→ Instructions for the task: Print out the data below in full, exactly as written.

:: Task data ::

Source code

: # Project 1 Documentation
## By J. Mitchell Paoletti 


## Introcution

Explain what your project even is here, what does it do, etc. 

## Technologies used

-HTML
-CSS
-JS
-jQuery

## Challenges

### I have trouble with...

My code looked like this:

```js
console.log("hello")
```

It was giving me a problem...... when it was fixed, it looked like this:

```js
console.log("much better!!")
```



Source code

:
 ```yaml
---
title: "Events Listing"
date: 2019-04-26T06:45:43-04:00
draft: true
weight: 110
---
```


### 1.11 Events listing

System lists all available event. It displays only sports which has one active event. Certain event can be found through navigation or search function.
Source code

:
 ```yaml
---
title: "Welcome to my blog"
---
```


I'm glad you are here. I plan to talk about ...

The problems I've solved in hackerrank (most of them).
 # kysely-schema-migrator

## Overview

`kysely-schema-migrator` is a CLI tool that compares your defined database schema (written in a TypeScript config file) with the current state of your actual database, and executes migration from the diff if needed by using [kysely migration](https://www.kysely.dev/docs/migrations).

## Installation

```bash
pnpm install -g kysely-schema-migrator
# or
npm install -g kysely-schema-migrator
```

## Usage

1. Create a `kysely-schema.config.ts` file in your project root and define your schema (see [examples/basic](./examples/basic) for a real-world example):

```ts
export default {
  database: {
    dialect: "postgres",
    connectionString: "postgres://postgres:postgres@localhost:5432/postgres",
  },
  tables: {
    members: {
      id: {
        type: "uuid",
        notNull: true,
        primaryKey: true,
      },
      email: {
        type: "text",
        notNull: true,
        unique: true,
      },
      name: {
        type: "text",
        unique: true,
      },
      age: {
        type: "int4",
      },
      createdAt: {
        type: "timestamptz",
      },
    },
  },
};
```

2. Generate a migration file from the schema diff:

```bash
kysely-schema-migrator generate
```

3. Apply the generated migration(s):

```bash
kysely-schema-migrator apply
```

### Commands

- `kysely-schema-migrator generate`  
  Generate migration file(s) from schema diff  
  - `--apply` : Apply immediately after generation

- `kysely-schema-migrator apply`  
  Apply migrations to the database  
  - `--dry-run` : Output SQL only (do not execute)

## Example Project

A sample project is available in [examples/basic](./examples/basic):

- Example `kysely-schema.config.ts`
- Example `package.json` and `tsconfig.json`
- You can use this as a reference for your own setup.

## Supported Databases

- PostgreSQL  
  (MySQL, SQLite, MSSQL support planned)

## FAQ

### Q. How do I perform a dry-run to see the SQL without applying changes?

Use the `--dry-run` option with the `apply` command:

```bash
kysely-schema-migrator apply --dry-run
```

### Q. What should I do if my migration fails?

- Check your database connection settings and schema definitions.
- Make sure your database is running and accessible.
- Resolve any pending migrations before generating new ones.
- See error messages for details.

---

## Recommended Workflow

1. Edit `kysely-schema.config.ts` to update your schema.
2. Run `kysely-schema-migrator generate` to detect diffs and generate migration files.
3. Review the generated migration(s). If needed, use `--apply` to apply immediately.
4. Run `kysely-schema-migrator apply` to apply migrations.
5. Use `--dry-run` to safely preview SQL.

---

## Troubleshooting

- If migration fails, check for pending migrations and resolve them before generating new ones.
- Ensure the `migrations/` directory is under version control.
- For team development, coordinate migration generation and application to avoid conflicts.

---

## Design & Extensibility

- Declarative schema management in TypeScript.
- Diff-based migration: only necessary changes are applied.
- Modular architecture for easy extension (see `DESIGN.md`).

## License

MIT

:::

→ Finished exercise:
Source code

: # Project 1 Documentation
## By J. Mitchell Paoletti 


## Introcution

Explain what your project even is here, what does it do, etc. 

## Technologies used

-HTML
-CSS
-JS
-jQuery

## Challenges

### I have trouble with...

My code looked like this:

```js
console.log("hello")
```

It was giving me a problem...... when it was fixed, it looked like this:

```js
console.log("much better!!")
```



Source code

:
 ```yaml
---
title: "Events Listing"
date: 2019-04-26T06:45:43-04:00
draft: true
weight: 110
---
```


### 1.11 Events listing

System lists all available event. It displays only sports which has one active event. Certain event can be found through navigation or search function.
Source code

:
 ```yaml
---
title: "Welcome to my blog"
---
```


I'm glad you are here. I plan to talk about ...

The problems I've solved in hackerrank (most of them).
 # kysely-schema-migrator

## Overview

`kysely-schema-migrator` is a CLI tool that compares your defined database schema (written in a TypeScript config file) with the current state of your actual database, and executes migration from the diff if needed by using [kysely migration](https://www.kysely.dev/docs/migrations).

## Installation

```bash
pnpm install -g kysely-schema-migrator
# or
npm install -g kysely-schema-migrator
```

## Usage

1. Create a `kysely-schema.config.ts` file in your project root and define your schema (see [examples/basic](./examples/basic) for a real-world example):

```ts
export default {
  database: {
    dialect: "postgres",
    connectionString: "postgres://postgres:postgres@localhost:5432/postgres",
  },
  tables: {
    members: {
      id: {
        type: "uuid",
        notNull: true,
        primaryKey: true,
      },
      email: {
        type: "text",
        notNull: true,
        unique: true,
      },
      name: {
        type: "text",
        unique: true,
      },
      age: {
        type: "int4",
      },
      createdAt: {
        type: "timestamptz",
      },
    },
  },
};
```

2. Generate a migration file from the schema diff:

```bash
kysely-schema-migrator generate
```

3. Apply the generated migration(s):

```bash
kysely-schema-migrator apply
```

### Commands

- `kysely-schema-migrator generate`  
  Generate migration file(s) from schema diff  
  - `--apply` : Apply immediately after generation

- `kysely-schema-migrator apply`  
  Apply migrations to the database  
  - `--dry-run` : Output SQL only (do not execute)

## Example Project

A sample project is available in [examples/basic](./examples/basic):

- Example `kysely-schema.config.ts`
- Example `package.json` and `tsconfig.json`
- You can use this as a reference for your own setup.

## Supported Databases

- PostgreSQL  
  (MySQL, SQLite, MSSQL support planned)

## FAQ

### Q. How do I perform a dry-run to see the SQL without applying changes?

Use the `--dry-run` option with the `apply` command:

```bash
kysely-schema-migrator apply --dry-run
```

### Q. What should I do if my migration fails?

- Check your database connection settings and schema definitions.
- Make sure your database is running and accessible.
- Resolve any pending migrations before generating new ones.
- See error messages for details.

---

## Recommended Workflow

1. Edit `kysely-schema.config.ts` to update your schema.
2. Run `kysely-schema-migrator generate` to detect diffs and generate migration files.
3. Review the generated migration(s). If needed, use `--apply` to apply immediately.
4. Run `kysely-schema-migrator apply` to apply migrations.
5. Use `--dry-run` to safely preview SQL.

---

## Troubleshooting

- If migration fails, check for pending migrations and resolve them before generating new ones.
- Ensure the `migrations/` directory is under version control.
- For team development, coordinate migration generation and application to avoid conflicts.

---

## Design & Extensibility

- Declarative schema management in TypeScript.
- Diff-based migration: only necessary changes are applied.
- Modular architecture for easy extension (see `DESIGN.md`).

## License

MIT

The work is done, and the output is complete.